Bis zur Bewusstlosigkeit getreten

Prozess Ein afrikanischstämmiger Portugiese wird auf dem Alexanderplatz Opfer einer vermutlich rassistisch motivierten Prügelattacke. Nun stehen zwei Männer vor Gericht

Die Polizei soll den Angeklagten zunächst Rechtsbeistand verweigert haben

VON PLUTONIA PLARRE

Er sei kein Rassist und habe auch nichts gegen „Südländer“, versichert der Angeklagte Thomasz K. vor Gericht. Der 23-Jährige spricht kein Deutsch. Seine Verteidigerin verliest für ihn eine Erklärung. Thomasz K. und der mitangeklagte 33-jährige Artur L. müssen sich seit Freitag wegen versuchten Mordes vor dem Landgericht verantworten.
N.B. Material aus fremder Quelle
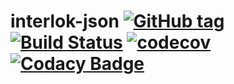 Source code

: # interlok-json [![GitHub tag](https://img.shields.io/github/tag/adaptris/interlok-json.svg)](https://github.com/adaptris/interlok-json/tags) [![Build Status](https://travis-ci.org/adaptris/interlok-json.svg?branch=develop)](https://travis-ci.org/adaptris/interlok-json)  [![codecov](https://codecov.io/gh/adaptris/interlok-json/branch/develop/graph/badge.svg)](https://codecov.io/gh/adaptris/interlok-json) [![Codacy Badge](https://api.codacy.com/project/badge/Grade/e5865d5006f24741a1cb1399334cb3d4)](https://www.codacy.com/app/adaptris/interlok-json?utm_source=github.com&amp;utm_medium=referral&amp;utm_content=adaptris/interlok-json&amp;utm_campaign=Badge_Grade)

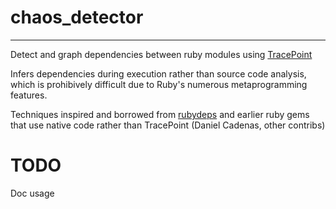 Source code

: # chaos_detector
---
Detect and graph dependencies between ruby modules using [TracePoint](https://ruby-doc.org/core-2.7.2/TracePoint.html)

Infers dependencies during execution rather than source code analysis, which is prohibively difficult due to Ruby's numerous metaprogramming features.

Techniques inspired and borrowed from [rubydeps](https://github.com/tangledpath/rubydeps) and earlier ruby gems that use native code rather than TracePoint (Daniel Cadenas, other contribs)

# TODO
Doc usage
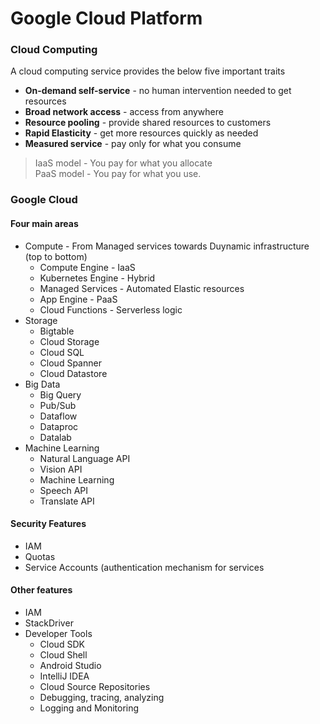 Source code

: # Google Cloud Platform

### Cloud Computing

A cloud computing service provides the below five important traits

* **On-demand self-service** - no human intervention needed to get resources
* **Broad network access** - access from anywhere
* **Resource pooling** - provide shared resources to customers
* **Rapid Elasticity** - get more resources quickly as needed
* **Measured service** - pay only for what you consume

> IaaS model - You pay for what you allocate  
> PaaS model - You pay for what you use.

### Google Cloud

#### Four main areas

* Compute - From Managed services towards Duynamic infrastructure \(top to bottom\)
  * Compute Engine - IaaS
  * Kubernetes Engine - Hybrid
  * Managed Services - Automated Elastic resources
  * App Engine - PaaS
  * Cloud Functions - Serverless logic
* Storage
  * Bigtable
  * Cloud Storage
  * Cloud SQL
  * Cloud Spanner
  * Cloud Datastore
* Big Data
  * Big Query
  * Pub/Sub
  * Dataflow
  * Dataproc
  * Datalab
* Machine Learning
  * Natural Language API
  * Vision API
  * Machine Learning
  * Speech API
  * Translate API

#### Security Features

* IAM
* Quotas
* Service Accounts \(authentication mechanism for services

#### Other features

* IAM
* StackDriver
* Developer Tools
  * Cloud SDK
  * Cloud Shell
  * Android Studio
  * IntelliJ IDEA
  * Cloud Source Repositories
  * Debugging, tracing, analyzing
  * Logging and Monitoring



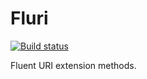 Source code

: # Fluri

[![Build status](https://ci.appveyor.com/api/projects/status/oh2lyfavk9q99pha/branch/master?svg=true)](https://ci.appveyor.com/project/huysentruitw/fluri/branch/master)

Fluent URI extension methods. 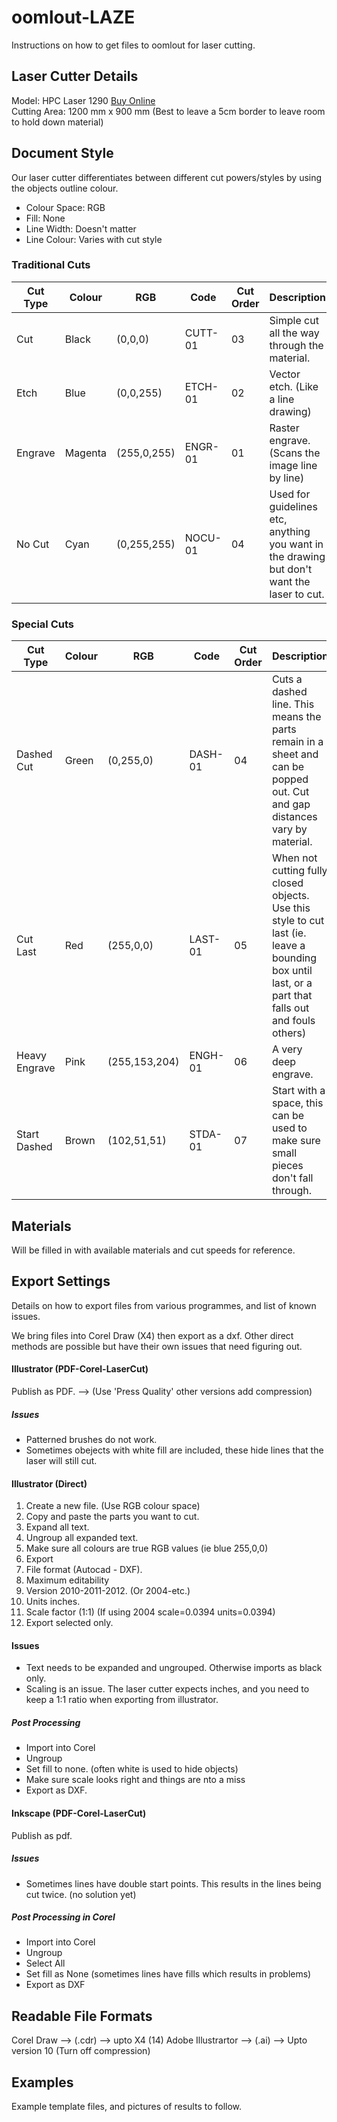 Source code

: # oomlout-LAZE  
Instructions on how to get files to oomlout for laser cutting. 

## Laser Cutter Details  
Model: HPC Laser 1290 [Buy Online](http://hpclaser.co.uk/index.php?main_page=product_info&cPath=1&products_id=2)  
Cutting Area: 1200 mm x 900 mm (Best to leave a 5cm border to leave room to hold down material)  
	  
## Document Style  
Our laser cutter differentiates between different cut powers/styles by using the objects outline colour.   
	  
* Colour Space: RGB	 
* Fill: None  
* Line Width: Doesn't matter  
* Line Colour: Varies with cut style    
  
### Traditional Cuts
| Cut Type 	| Colour 	| RGB 			| Code		| Cut Order		| Description 				  
| ----		| ----		| ----			| ----		| ----			| ----  
| Cut		| Black		| (0,0,0)		| CUTT-01	| 03			| Simple cut all the way through the material.  
| Etch		| Blue		| (0,0,255)		| ETCH-01	| 02			| Vector etch. (Like a line drawing)  
| Engrave	| Magenta	| (255,0,255) 	| ENGR-01	| 01			| Raster engrave. (Scans the image line by line)  
| No Cut	| Cyan		| (0,255,255) 	| NOCU-01	| 04			| Used for guidelines etc, anything you want in the drawing but don't want the laser to cut.
  
### Special Cuts 
| Cut Type 		| Colour 	| RGB 			| Code		|	Cut Order	|	Description 				 
| ----			| ----		| ----			| ----		| ----			| ----  
| Dashed Cut	| Green		| (0,255,0)		| DASH-01	| 04			| Cuts a dashed line. This means the parts remain in a sheet and can be popped out. Cut and gap distances vary by material.  
| Cut Last		| Red		| (255,0,0)		| LAST-01	| 05			| When not cutting fully closed objects. Use this style to cut last (ie. leave a bounding box until last, or a part that falls out and fouls others)  
| Heavy Engrave	| Pink		| (255,153,204)	| ENGH-01	| 06			| A very deep engrave.
| Start Dashed	| Brown		| (102,51,51)	| STDA-01	| 07			| Start with a space, this can be used to make sure small pieces don't fall through.

## Materials 
Will be filled in with available materials and cut speeds for reference.  
	
## Export Settings
Details on how to export files from various programmes, and list of known issues.   
	  
We bring files into Corel Draw (X4) then export as a dxf. Other direct methods are possible but have their own issues that need figuring out.  
  
#### Illustrator (PDF-Corel-LaserCut)
Publish as PDF. --> (Use 'Press Quality' other versions add compression)
##### Issues
* Patterned brushes do not work.
* Sometimes obejects with white fill are included, these hide lines that the laser will still cut.	

#### Illustrator (Direct)   
1. Create a new file. (Use RGB colour space)  
2. Copy and paste the parts you want to cut.  
3. Expand all text.  
4. Ungroup all expanded text.  
5. Make sure all colours are true RGB values (ie blue 255,0,0)  
6. Export  
  1. File format (Autocad - DXF).
  2. Maximum editability  
  3. Version 2010-2011-2012.  (Or 2004-etc.)  
  4. Units inches.  
  5. Scale factor (1:1) (If using 2004 scale=0.0394 units=0.0394)
  6. Export selected only.


####  Issues
* Text needs to be expanded and ungrouped. Otherwise imports as black only.
* Scaling is an issue. The laser cutter expects inches, and you need to keep a 1:1 ratio when exporting from illustrator.
	
##### Post Processing
* Import into Corel
* Ungroup
* Set fill to none. (often white is used to hide objects)
* Make sure scale looks right and things are nto a miss
* Export as DXF.
	
#### Inkscape (PDF-Corel-LaserCut)
Publish as pdf. 
##### Issues
* Sometimes lines have double start points. This results in the lines being cut twice. (no solution yet)
	
##### Post Processing in Corel
* Import into Corel
* Ungroup
* Select All
* Set fill as None (sometimes lines have fills which results in problems)
* Export as DXF

## Readable File Formats

Corel Draw --> (.cdr) --> upto X4 (14)
Adobe Illustrartor --> (.ai) --> Upto version 10 (Turn off compression)


## Examples
Example template files, and pictures of results to follow.
	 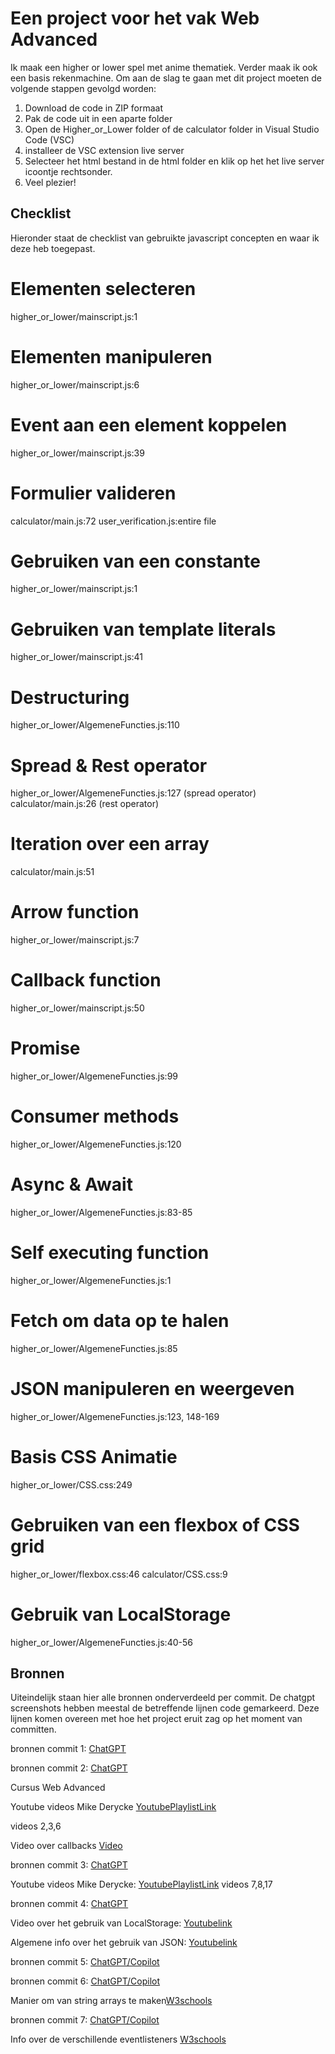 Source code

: <h1>Een project voor het vak Web Advanced </h1> 
<p>Ik maak een higher or lower spel met anime thematiek. Verder maak ik ook een basis rekenmachine. Om aan de slag te gaan met dit project moeten de volgende stappen gevolgd worden: </p>

1. Download de code in ZIP formaat
2. Pak de code uit in een aparte folder
3. Open de Higher_or_Lower folder of de calculator folder in Visual Studio Code (VSC)
4. installeer de VSC extension live server
5. Selecteer het html bestand in de html folder en klik op het het live server icoontje rechtsonder.
6. Veel plezier!

<h2>Checklist</h2>
<p>Hieronder staat de checklist van gebruikte javascript concepten en waar ik deze heb toegepast. </p> 

# Elementen selecteren
higher_or_lower/mainscript.js:1

# Elementen manipuleren
higher_or_lower/mainscript.js:6

# Event aan een element koppelen
higher_or_lower/mainscript.js:39

# Formulier valideren
calculator/main.js:72
user_verification.js:entire file

# Gebruiken van een constante
higher_or_lower/mainscript.js:1

# Gebruiken van template literals
higher_or_lower/mainscript.js:41

# Destructuring
higher_or_lower/AlgemeneFuncties.js:110

# Spread & Rest operator
higher_or_lower/AlgemeneFuncties.js:127 (spread operator)
calculator/main.js:26 (rest operator)

# Iteration over een array
calculator/main.js:51

# Arrow function
higher_or_lower/mainscript.js:7

# Callback function
higher_or_lower/mainscript.js:50

# Promise
higher_or_lower/AlgemeneFuncties.js:99

# Consumer methods
higher_or_lower/AlgemeneFuncties.js:120

# Async & Await
higher_or_lower/AlgemeneFuncties.js:83-85

# Self executing function
higher_or_lower/AlgemeneFuncties.js:1

# Fetch om data op te halen
higher_or_lower/AlgemeneFuncties.js:85

# JSON manipuleren en weergeven
higher_or_lower/AlgemeneFuncties.js:123, 148-169

# Basis CSS Animatie
higher_or_lower/CSS.css:249

# Gebruiken van een flexbox of CSS grid
higher_or_lower/flexbox.css:46
calculator/CSS.css:9

# Gebruik van LocalStorage
higher_or_lower/AlgemeneFuncties.js:40-56


<h2>Bronnen</h2>

<p>Uiteindelijk staan hier alle bronnen onderverdeeld per commit. De chatgpt screenshots hebben meestal de betreffende lijnen code gemarkeerd. Deze lijnen komen overeen met hoe het project eruit zag op het moment van committen. </p>


bronnen commit 1:
[ChatGPT](https://docs.google.com/document/d/1lQqNMMO7fXErsFq09_CsswNk3ferKJOB/edit?usp=sharing&ouid=110618404478427787920&rtpof=true&sd=true)

bronnen commit 2:
[ChatGPT](https://docs.google.com/document/d/1lQqNMMO7fXErsFq09_CsswNk3ferKJOB/edit?usp=sharing&ouid=110618404478427787920&rtpof=true&sd=true)

Cursus Web Advanced 

Youtube videos Mike Derycke [YoutubePlaylistLink](https://www.youtube.com/playlist?list=PLGsnrfn8XzXhJUyCxjyvMmHDD-HbL2pDy)

videos 2,3,6

Video over callbacks [Video](https://www.youtube.com/watch?v=kz_vwAF4NHI)

bronnen commit 3:
[ChatGPT](https://docs.google.com/document/d/1lQqNMMO7fXErsFq09_CsswNk3ferKJOB/edit?usp=sharing&ouid=110618404478427787920&rtpof=true&sd=true)

Youtube videos Mike Derycke: 
[YoutubePlaylistLink](https://www.youtube.com/playlist?list=PLGsnrfn8XzXhJUyCxjyvMmHDD-HbL2pDy)
videos 7,8,17

bronnen commit 4: 
[ChatGPT](https://docs.google.com/document/d/1lQqNMMO7fXErsFq09_CsswNk3ferKJOB/edit?usp=sharing&ouid=110618404478427787920&rtpof=true&sd=true)

Video over het gebruik van LocalStorage:
[Youtubelink](https://www.youtube.com/watch?v=fYTTUBa-lPc)

Algemene info over het gebruik van JSON: 
[Youtubelink](https://www.youtube.com/watch?v=iiADhChRriM)


bronnen commit 5: 
[ChatGPT/Copilot](https://docs.google.com/document/d/1lQqNMMO7fXErsFq09_CsswNk3ferKJOB/edit?usp=sharing&ouid=110618404478427787920&rtpof=true&sd=true)

bronnen commit 6:
[ChatGPT/Copilot](https://docs.google.com/document/d/1lQqNMMO7fXErsFq09_CsswNk3ferKJOB/edit?usp=sharing&ouid=110618404478427787920&rtpof=true&sd=true)


Manier om van string arrays te maken[W3schools](https://www.w3schools.com/jsref/jsref_from.asp)

bronnen commit 7:
[ChatGPT/Copilot](https://docs.google.com/document/d/1lQqNMMO7fXErsFq09_CsswNk3ferKJOB/edit?usp=sharing&ouid=110618404478427787920&rtpof=true&sd=true)

Info over de verschillende eventlisteners [W3schools](https://www.w3schools.com/js/js_htmldom_eventlistener.asp)




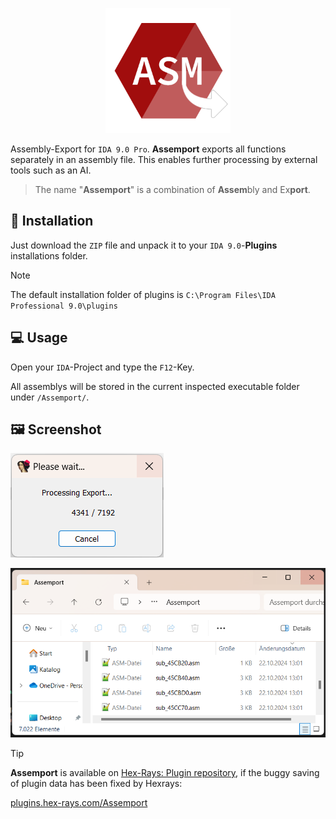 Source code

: <p align="center">
  <img width="200" height="200" src="https://github.com/Bizarrus/Assemport/blob/main/assemport/Screenshots/Logo.png?raw=true" />
</p>

Assembly-Export for `IDA 9.0 Pro`. **Assemport** exports all functions separately in an assembly file. This enables further processing by external tools such as an AI.

> The name "**Assemport**" is a combination of **Assem**bly and Ex**port**.

## 💽 Installation
Just download the `ZIP` file and unpack it to your `IDA 9.0`-**Plugins** installations folder.

> [!NOTE]
> The default installation folder of plugins is `C:\Program Files\IDA Professional 9.0\plugins`

## 💻 Usage
Open your `IDA`-Project and type the `F12`-Key.

All assemblys will be stored in the current inspected executable folder under `/Assemport/`.

## 🖼️ Screenshot
![Loading](https://github.com/Bizarrus/Assemport/blob/main/assemport/Screenshots/Box.png?raw=true)

![Output](https://github.com/Bizarrus/Assemport/blob/main/assemport/Screenshots/Output.png?raw=true)

> [!TIP]
> **Assemport** is available on [Hex-Rays: Plugin repository](https://plugins.hex-rays.com), if the buggy saving of plugin data has been fixed by Hexrays:
> 
> [plugins.hex-rays.com/Assemport](https://plugins.hex-rays.com/Assemport)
Die gebürtigen Polen sollen einen in Guinea geborenen Portugiesen im Juli vergangenen Jahres auf dem Alexanderplatz mit Schlägen und Tritten lebensgefährlich verletzt haben – rassistisch motiviert. Befördert worden sei die Tat durch eine „Abneigung gegen Personen mit dunkler Hautfarbe und purer Lust an Gewalt“, so die Staatsanwaltschaft.

„Blöder Nigger“

Wären nicht Passanten dazwischengegangen – der Geschädigte Lima S. würde vielleicht nicht mehr leben. Am Neptunbrunnen nahe dem Alexanderplatz hatte der 48-Jährige am 9. Juli 2013 auf einer Parkbank gesessen, als er von den offenbar schwer alkoholisierten Angeklagten angepöbelt wurde. Beleidigungen wie „blöder Nigger“ sollen gefallen sein. Lima S., der auch Russisch spricht, habe auf Russisch geantwortet, heißt es in der Anklageschrift. Mit Faustschlägen und Fußtritten seien die Angeklagten über den Portugiesen hergefallen – auch dann noch, als der am Boden lag. Bis zu dessen Bewusstlosigkeit hätten sie das Opfer traktiert.

Die Tätlichkeiten seien von K. ausgegangen, meint die Staatsanwaltschaft, aber L. habe mitgemacht. Erst als umstehende Zeugen aufmerksam wurden und laut schreiend hinzuliefen, hätten die Angeklagten von ihrem Opfer abgelassen.

Lima S. erlitt eine lebensbedrohliche Hirnblutung, ein Schädelhirntrauma und einen Bruch der rechten Augenhöhle. Im Prozess ist er Nebenkläger. Anders als Artur L., der sich am Freitag nicht zu den Vorwürfen äußert, räumt Thomasz K. in einer schriftlichen Einlassung Tätlichkeiten ein. Er sei über Lima S. verärgert gewesen, weil der ihm keine Zigarette gegeben und dann etwas auf Russisch zu ihm gesagt habe. Er wisse nicht was, vermute aber, dass es etwas Beleidigendes gewesen sei. Bei der Polizei hatte K. ausgesagt, Lima S. hätte ihn zu schlagen versucht, habe ihn aber verfehlt: „Dann habe ich ihn geschlagen.“

Aus den Protokollen der Befragung durch Beamte der 2. Mordkommission, die der Vorsitzende Richter am Freitag vorlas, ergibt sich: Sowohl Thomasz K. als auch Artur L. haben nach ihrer Festnahme am 9. Juli gefordert, die Kripobeamten mögen ihnen Pflichtverteidiger besorgen. Aber nichts dergleichen war passiert.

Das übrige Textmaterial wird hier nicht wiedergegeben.